### Instructions to follow
In the copy, include all of the listing exactly and none of its pictures.

□ □ □ □

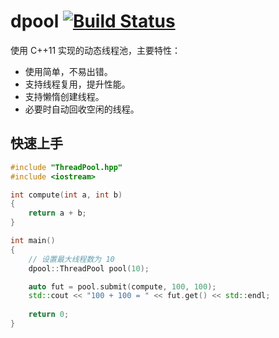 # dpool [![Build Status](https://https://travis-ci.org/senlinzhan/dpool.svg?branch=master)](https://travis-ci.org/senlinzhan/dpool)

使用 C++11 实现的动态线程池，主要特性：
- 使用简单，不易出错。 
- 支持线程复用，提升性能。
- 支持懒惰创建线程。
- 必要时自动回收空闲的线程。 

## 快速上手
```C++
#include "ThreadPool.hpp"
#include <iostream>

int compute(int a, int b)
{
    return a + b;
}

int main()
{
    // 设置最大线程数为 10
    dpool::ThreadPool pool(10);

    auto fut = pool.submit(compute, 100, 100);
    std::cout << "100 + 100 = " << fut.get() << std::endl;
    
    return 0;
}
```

□ □ □ □

### Written answer
 # dpool [![Build Status](https://https://travis-ci.org/senlinzhan/dpool.svg?branch=master)](https://travis-ci.org/senlinzhan/dpool)

使用 C++11 实现的动态线程池，主要特性：
- 使用简单，不易出错。 
- 支持线程复用，提升性能。
- 支持懒惰创建线程。
- 必要时自动回收空闲的线程。 

## 快速上手
```C++
#include "ThreadPool.hpp"
#include <iostream>

int compute(int a, int b)
{
    return a + b;
}

int main()
{
    // 设置最大线程数为 10
    dpool::ThreadPool pool(10);

    auto fut = pool.submit(compute, 100, 100);
    std::cout << "100 + 100 = " << fut.get() << std::endl;
    
    return 0;
}
```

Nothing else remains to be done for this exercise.